What if Heathcliff Married Cathy? Throws a different viewpoints

“I have not broken your heart - you have broken it; and in breaking it, you have broken mine.”  Emily Brontë, Wuthering Heights

Viewpoint in the Story

by Amber Duivenvoorden




Moffett and McElheny posit that ‘what a short story is about, is partly a question of how it is told’. It is the story’s form that expresses the author’s intention, the  meaning ‘beneath the content’. Depending on its viewpoint for instance, a story could have another interpretation, the story of Wuthering Heights would be entirely different if told from the perspective of Heathcliff, rather than from Earnshaw’s and Nelly Dean’s. For instance, it is from Nelly Dean that we learn that Heathcliff had been listening to Cathy’s speech about Linton’s proposal and that he had only heard
 ‘Catherine say it would degrade her to marry him, and then stayed to hear no further’. 

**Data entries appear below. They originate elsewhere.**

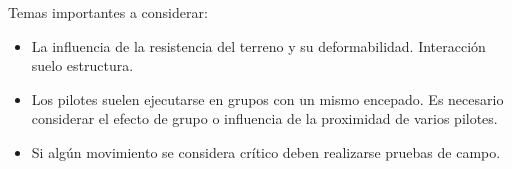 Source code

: Temas importantes a considerar:
\begin{itemize}
    \item La influencia de la resistencia del terreno y su deformabilidad. Interacción suelo estructura.
    \item Los pilotes suelen ejecutarse en grupos con un mismo encepado. Es necesario considerar el efecto de grupo o influencia de la proximidad de varios pilotes.
    \item Si algún movimiento se considera crítico deben realizarse pruebas de campo.
\end{itemize}

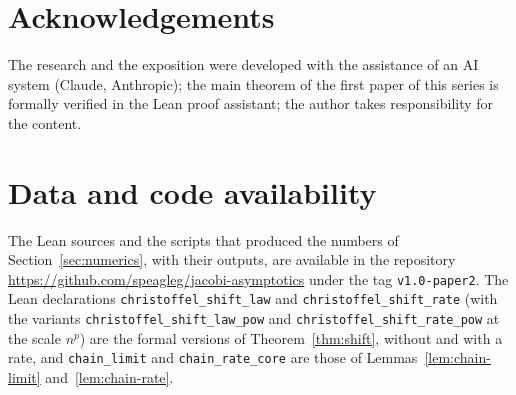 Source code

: 
\section*{Acknowledgements}
The research and the exposition were developed with the assistance of an AI system (Claude, Anthropic); the main
theorem of the first paper of this series \cite{Paper1} is formally verified in the Lean proof assistant; the author
takes responsibility for the content.

\section*{Data and code availability}
{\raggedright The Lean sources and the scripts that produced the numbers of Section~\ref{sec:numerics}, with their
outputs, are available in the repository \url{https://github.com/speagleg/jacobi-asymptotics} under the tag
\texttt{v1.0-paper2}. The Lean declarations
\texttt{christoffel\_shift\_law} and \texttt{christoffel\_shift\_rate} (with the variants
\texttt{christoffel\_shift\_law\_pow} and \texttt{christoffel\_shift\_rate\_pow} at the scale $n^p$) are the formal
versions of Theorem~\ref{thm:shift}, without and with a rate, and \texttt{chain\_limit} and \texttt{chain\_rate\_core}
are those of Lemmas~\ref{lem:chain-limit} and~\ref{lem:chain-rate}.\par}
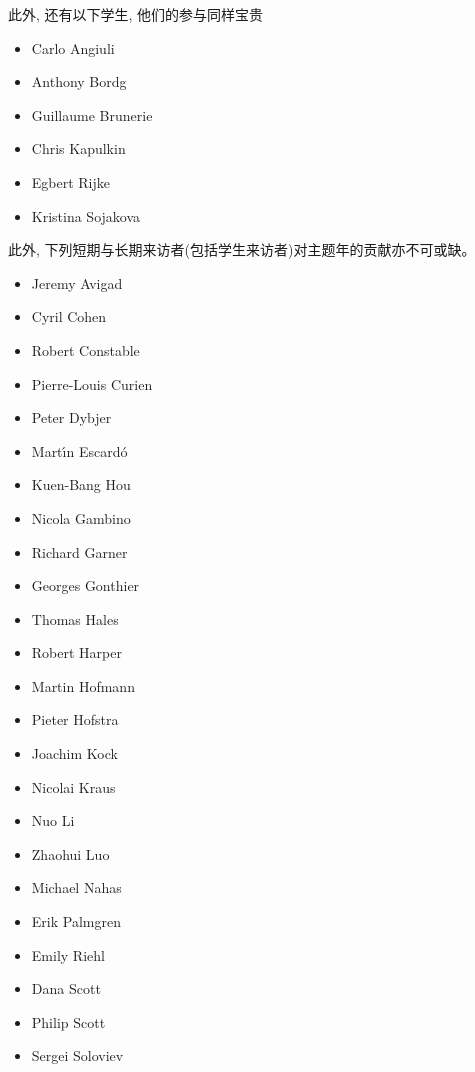 \noindent 此外, 还有以下学生, 他们的参与同样宝贵

\begin{multicols}{\OPTprefacecols}{
\begin{itemize}
\item[] Carlo Angiuli
\item[] Anthony Bordg
\item[] Guillaume Brunerie
\item[] Chris Kapulkin
\item[] Egbert Rijke
\item[] Kristina Sojakova
\end{itemize}
}
\end{multicols}

\noindent 此外, 下列短期与长期来访者(包括学生来访者)对主题年的贡献亦不可或缺。

\begin{multicols}{\OPTprefacecols}{
\begin{itemize}
\item[] Jeremy Avigad
\item[] Cyril Cohen
\item[] Robert Constable
\item[] Pierre-Louis Curien
\item[] Peter Dybjer
\item[] Mart{\'\i}n Escard{\'o}
\item[] Kuen-Bang Hou
\item[] Nicola Gambino
\item[] Richard Garner
\item[] Georges Gonthier
\item[] Thomas Hales
\item[] Robert Harper
\item[] Martin Hofmann
\item[] Pieter Hofstra
\item[] Joachim Kock
\item[] Nicolai Kraus
\item[] Nuo Li
\item[] Zhaohui Luo
\item[] Michael Nahas
\item[] Erik Palmgren
\item[] Emily Riehl
\item[] Dana Scott
\item[] Philip Scott
\item[] Sergei Soloviev
\end{itemize}
}
\end{multicols}

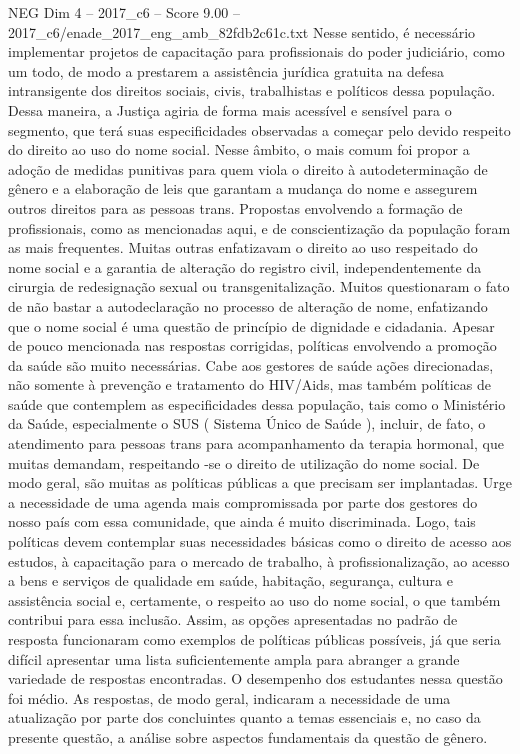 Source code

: \begin{textsample}{NEG Dim 4 – 2017\_c6 – Score 9.00 – 2017\_c6/enade\_2017\_eng\_amb\_82fdb2c61c.txt}
Nesse sentido, é necessário implementar projetos de capacitação para profissionais do poder judiciário, como um todo, de modo a prestarem a assistência jurídica gratuita na defesa intransigente dos direitos sociais, civis, trabalhistas e políticos dessa população.
Dessa maneira, a Justiça agiria de forma mais acessível e sensível para o segmento, que terá suas especificidades observadas a começar pelo devido respeito do direito ao uso do nome social.
Nesse âmbito, o mais comum foi propor a adoção de medidas punitivas para quem viola o direito à autodeterminação de gênero e a elaboração de leis que garantam a mudança do nome e assegurem outros direitos para as pessoas trans.
Propostas envolvendo a formação de profissionais, como as mencionadas aqui, e de conscientização da população foram as mais frequentes.
Muitas outras enfatizavam o direito ao uso respeitado do nome social e a garantia de alteração do registro civil, independentemente da cirurgia de redesignação sexual ou transgenitalização.
Muitos questionaram o fato de não bastar a autodeclaração no processo de alteração de nome, enfatizando que o nome social é uma questão de princípio de dignidade e cidadania.
Apesar de pouco mencionada nas respostas corrigidas, políticas envolvendo a promoção da saúde são muito necessárias.
Cabe aos gestores de saúde ações direcionadas, não somente à prevenção e tratamento do HIV/Aids, mas também políticas de saúde que contemplem as especificidades dessa população, tais como o Ministério da Saúde, especialmente o SUS ( Sistema Único de Saúde ), incluir, de fato, o atendimento para pessoas trans para acompanhamento da terapia hormonal, que muitas demandam, respeitando -se o direito de utilização do nome social.
De modo geral, são muitas as políticas públicas a que precisam ser implantadas.
Urge a necessidade de uma agenda mais compromissada por parte dos gestores do nosso país com essa comunidade, que ainda é muito discriminada.
Logo, tais políticas devem contemplar suas necessidades básicas como o direito de acesso aos estudos, à capacitação para o mercado de trabalho, à profissionalização, ao acesso a bens e serviços de qualidade em saúde, habitação, segurança, cultura e assistência social e, certamente, o respeito ao uso do nome social, o que também contribui para essa inclusão.
Assim, as opções apresentadas no padrão de resposta funcionaram como exemplos de políticas públicas possíveis, já que seria difícil apresentar uma lista suficientemente ampla para abranger a grande variedade de respostas encontradas.
O desempenho dos estudantes nessa questão foi médio.
As respostas, de modo geral, indicaram a necessidade de uma atualização por parte dos concluintes quanto a temas essenciais e, no caso da presente questão, a análise sobre aspectos fundamentais da questão de gênero.

\end{textsample}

If the reader had been given Heathcliff’s perspective, then they might have been allowed to see a vulnerability in him which would have allowed them to empathize with his pain and loss. Instead the reader only knows that he leaves Wuthering Heights and that because of his swift departure, 
“Catherine would not be persuaded into tranquility. She kept wandering to and fro, from the gate to the door, in a state of agitation” and then went outside in the storm, ‘calling at intervals, and then listening, and then crying outright’. 
The reader is also kept in the dark regarding Heathcliff’s life away from Wuthering Heights and the truth around acquiring his fortune. A detailed account of his personal tribulations would have given more insight into his character and into why he came back so resolute in getting revenge and in wrecking the lives of the people he grew up with. Instead, the reader can only wonder at Heathcliff’s character and where he truly came from, what he felt and what happened to him in the intervening years. 

Would Heathcliff have married if he had his say?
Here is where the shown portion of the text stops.